### Exercise description
Begin at the line containing "Rows: 6,172" in the data below and go on through the line containing "0, 0, 0, 0, 0, 0~", repeating each line exactly; include both ends and no other line.
-------- Entries shown --------
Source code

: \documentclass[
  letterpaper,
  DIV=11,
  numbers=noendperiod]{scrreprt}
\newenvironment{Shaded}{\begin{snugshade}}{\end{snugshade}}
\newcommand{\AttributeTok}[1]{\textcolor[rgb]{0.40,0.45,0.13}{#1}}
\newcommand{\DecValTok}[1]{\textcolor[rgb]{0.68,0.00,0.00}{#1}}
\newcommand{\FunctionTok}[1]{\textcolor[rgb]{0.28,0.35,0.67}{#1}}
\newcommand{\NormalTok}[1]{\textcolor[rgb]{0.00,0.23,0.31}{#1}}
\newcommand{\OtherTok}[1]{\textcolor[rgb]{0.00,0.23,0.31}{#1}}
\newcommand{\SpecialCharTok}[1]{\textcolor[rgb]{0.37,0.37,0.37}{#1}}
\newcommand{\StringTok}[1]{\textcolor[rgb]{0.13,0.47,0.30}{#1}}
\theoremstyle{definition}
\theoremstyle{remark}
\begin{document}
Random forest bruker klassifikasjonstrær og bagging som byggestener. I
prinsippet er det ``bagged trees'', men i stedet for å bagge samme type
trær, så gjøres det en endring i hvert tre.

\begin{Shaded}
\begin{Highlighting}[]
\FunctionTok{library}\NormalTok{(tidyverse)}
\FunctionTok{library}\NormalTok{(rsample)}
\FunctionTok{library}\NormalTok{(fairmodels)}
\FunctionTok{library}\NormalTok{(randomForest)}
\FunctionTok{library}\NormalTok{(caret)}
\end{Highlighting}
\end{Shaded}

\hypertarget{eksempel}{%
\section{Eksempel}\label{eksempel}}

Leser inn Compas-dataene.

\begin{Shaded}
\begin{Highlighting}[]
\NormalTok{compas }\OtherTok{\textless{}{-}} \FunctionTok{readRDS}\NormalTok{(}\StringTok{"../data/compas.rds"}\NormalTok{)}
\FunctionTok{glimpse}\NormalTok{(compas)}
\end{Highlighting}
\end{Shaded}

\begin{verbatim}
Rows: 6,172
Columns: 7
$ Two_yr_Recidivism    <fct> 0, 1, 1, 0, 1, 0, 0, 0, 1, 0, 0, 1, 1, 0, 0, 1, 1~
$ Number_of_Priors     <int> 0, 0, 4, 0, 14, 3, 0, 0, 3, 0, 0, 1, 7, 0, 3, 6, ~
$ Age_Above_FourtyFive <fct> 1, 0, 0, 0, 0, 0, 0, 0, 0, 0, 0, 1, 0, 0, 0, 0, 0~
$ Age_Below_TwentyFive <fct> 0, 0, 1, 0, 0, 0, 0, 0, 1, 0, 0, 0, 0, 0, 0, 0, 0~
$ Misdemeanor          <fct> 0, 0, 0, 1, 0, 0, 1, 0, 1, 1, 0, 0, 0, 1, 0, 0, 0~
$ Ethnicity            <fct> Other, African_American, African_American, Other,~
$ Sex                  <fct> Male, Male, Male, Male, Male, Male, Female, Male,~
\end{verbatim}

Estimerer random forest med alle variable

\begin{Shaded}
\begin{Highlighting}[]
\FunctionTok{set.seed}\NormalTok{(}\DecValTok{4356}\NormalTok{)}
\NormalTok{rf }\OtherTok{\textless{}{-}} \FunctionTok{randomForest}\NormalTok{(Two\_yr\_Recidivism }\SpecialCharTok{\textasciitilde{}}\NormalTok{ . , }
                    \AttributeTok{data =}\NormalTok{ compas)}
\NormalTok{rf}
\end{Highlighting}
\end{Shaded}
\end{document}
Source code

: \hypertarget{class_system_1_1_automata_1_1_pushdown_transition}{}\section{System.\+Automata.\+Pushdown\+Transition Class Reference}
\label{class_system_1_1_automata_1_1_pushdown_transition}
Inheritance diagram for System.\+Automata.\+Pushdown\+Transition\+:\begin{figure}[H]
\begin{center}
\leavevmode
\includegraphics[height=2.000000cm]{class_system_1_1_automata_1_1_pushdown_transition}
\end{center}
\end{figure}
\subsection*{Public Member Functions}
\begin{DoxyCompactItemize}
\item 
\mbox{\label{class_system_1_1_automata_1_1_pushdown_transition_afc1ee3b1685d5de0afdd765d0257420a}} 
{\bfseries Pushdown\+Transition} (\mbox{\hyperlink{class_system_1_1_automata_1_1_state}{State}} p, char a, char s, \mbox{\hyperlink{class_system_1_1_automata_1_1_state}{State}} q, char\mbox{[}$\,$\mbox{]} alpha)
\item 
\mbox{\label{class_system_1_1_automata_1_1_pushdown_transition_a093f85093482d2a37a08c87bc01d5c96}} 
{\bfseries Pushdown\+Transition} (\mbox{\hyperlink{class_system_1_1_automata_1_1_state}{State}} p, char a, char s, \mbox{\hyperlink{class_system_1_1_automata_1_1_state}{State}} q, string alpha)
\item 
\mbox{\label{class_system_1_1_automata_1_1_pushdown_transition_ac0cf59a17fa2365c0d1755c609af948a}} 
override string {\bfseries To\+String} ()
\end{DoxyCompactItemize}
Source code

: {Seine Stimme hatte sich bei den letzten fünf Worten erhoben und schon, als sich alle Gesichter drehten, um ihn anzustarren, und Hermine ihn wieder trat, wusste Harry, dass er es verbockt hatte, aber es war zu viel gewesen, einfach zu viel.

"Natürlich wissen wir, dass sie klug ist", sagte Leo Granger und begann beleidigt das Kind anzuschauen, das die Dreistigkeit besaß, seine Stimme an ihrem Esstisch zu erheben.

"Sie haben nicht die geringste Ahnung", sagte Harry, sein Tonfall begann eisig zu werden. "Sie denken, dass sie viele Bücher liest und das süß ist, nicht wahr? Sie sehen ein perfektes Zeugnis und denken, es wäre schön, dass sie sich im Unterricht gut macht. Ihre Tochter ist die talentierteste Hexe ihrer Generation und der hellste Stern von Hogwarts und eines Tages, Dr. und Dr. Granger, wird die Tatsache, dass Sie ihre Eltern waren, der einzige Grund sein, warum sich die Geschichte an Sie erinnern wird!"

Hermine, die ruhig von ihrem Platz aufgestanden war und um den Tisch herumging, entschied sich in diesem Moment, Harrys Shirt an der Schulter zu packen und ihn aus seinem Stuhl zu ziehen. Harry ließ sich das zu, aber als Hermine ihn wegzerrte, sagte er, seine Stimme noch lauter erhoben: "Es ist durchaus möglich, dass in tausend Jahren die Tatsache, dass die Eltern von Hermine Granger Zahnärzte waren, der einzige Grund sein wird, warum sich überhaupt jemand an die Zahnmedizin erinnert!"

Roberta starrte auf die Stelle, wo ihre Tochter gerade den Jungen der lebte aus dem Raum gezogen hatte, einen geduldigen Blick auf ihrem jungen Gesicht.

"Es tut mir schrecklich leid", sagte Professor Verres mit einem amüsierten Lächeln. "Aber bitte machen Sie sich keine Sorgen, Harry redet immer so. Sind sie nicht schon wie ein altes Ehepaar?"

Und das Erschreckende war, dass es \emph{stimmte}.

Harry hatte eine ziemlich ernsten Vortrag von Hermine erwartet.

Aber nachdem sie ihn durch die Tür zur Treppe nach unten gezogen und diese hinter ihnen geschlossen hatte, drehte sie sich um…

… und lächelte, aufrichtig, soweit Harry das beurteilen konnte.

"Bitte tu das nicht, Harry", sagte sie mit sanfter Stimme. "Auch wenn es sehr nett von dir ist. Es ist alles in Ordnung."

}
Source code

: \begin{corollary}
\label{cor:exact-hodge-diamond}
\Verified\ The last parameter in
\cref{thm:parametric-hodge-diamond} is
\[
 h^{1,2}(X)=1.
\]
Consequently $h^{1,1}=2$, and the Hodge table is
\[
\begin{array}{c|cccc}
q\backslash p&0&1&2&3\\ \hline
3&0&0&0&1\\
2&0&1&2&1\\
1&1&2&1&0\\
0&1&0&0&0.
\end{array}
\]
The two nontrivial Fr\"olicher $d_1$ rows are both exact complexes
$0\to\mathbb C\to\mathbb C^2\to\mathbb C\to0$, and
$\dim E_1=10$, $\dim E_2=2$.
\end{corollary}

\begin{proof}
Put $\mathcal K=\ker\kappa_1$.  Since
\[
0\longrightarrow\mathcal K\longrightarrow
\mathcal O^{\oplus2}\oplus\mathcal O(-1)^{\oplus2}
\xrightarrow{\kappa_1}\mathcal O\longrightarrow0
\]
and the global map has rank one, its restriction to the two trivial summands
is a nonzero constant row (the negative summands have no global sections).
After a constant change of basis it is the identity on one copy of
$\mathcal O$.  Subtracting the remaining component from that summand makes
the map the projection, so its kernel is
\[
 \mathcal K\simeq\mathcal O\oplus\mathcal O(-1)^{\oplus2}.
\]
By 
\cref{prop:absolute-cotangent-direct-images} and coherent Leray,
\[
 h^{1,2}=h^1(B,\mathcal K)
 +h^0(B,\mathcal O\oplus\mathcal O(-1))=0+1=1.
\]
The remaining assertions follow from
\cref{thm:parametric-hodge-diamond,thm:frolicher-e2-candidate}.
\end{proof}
--------
### Written reply
Rows: 6,172
Columns: 7
$ Two_yr_Recidivism    <fct> 0, 1, 1, 0, 1, 0, 0, 0, 1, 0, 0, 1, 1, 0, 0, 1, 1~
$ Number_of_Priors     <int> 0, 0, 4, 0, 14, 3, 0, 0, 3, 0, 0, 1, 7, 0, 3, 6, ~
$ Age_Above_FourtyFive <fct> 1, 0, 0, 0, 0, 0, 0, 0, 0, 0, 0, 1, 0, 0, 0, 0, 0~
$ Age_Below_TwentyFive <fct> 0, 0, 1, 0, 0, 0, 0, 0, 1, 0, 0, 0, 0, 0, 0, 0, 0~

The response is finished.